Para el autor, gobernar en tiempos de caos requiere coherencia y confianza, valores que escasean en la política nacional. Marchiori advierte que la hipocresía y el cinismo —representados en la falta de coherencia entre el discurso y las acciones— socavan la confianza pública. Frente a eso, la respuesta misionera se presenta como un modelo distinto: equilibrio fiscal con equilibrio social.
En ese sentido, el gobernador Hugo Passalacqua sintetizó la esencia del Modelo Misionero en una fórmula que combina responsabilidad con sensibilidad social, mientras que el exgobernador y actual legislador nacional Oscar Herrera Ahuad expresó con contundencia que “darle la espalda a este presupuesto es darle la espalda a los misioneros”.
La prórroga de los Programas Ahora hasta diciembre y la reciente ampliación de la Zona Franca de Puerto Iguazú hacia Posadas y Bernardo de Irigoyen refuerzan ese rumbo.
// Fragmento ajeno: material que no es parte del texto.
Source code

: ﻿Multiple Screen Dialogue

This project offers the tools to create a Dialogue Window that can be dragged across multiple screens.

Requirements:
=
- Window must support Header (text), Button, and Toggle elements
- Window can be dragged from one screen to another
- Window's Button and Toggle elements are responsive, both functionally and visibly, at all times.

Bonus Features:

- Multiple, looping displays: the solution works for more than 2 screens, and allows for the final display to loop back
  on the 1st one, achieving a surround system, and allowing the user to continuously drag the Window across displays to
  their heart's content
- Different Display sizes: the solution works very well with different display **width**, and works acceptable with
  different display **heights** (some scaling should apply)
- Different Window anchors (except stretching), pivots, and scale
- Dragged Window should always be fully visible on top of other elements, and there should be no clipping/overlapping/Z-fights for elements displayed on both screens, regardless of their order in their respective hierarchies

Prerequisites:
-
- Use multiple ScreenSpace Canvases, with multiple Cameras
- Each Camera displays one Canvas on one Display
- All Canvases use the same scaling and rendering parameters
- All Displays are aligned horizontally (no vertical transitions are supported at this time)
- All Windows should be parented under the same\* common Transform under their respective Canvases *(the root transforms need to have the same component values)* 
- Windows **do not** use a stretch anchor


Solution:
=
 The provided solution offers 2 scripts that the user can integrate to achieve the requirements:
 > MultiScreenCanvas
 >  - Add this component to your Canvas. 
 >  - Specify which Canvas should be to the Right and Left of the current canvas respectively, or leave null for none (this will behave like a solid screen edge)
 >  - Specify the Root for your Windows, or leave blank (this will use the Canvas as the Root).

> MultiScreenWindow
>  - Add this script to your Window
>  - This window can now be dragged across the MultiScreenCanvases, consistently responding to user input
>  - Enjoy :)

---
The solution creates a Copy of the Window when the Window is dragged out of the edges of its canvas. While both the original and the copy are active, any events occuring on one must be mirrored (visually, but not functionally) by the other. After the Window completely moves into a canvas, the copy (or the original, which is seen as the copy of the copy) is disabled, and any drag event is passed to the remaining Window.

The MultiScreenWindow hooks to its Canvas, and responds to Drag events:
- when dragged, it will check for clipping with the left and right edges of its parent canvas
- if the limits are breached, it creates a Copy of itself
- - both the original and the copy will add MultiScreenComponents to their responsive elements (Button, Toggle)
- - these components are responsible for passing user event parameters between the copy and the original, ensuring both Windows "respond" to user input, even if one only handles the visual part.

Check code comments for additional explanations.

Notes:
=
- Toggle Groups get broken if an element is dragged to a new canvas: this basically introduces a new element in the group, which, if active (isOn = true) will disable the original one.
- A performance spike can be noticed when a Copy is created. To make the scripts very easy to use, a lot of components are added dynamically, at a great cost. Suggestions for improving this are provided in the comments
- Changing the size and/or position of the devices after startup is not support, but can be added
Misiones demuestra que, incluso en escenarios de crisis, se puede planificar y crecer sosteniendo la economía local, generando empleo y cuidando a las familias.
En un contexto nacional signado por la improvisación, Misiones reafirma que la política puede ser un acto de servicio, que gobernar es estar cerca de la gente y que la previsibilidad no es aburrimiento: es compromiso.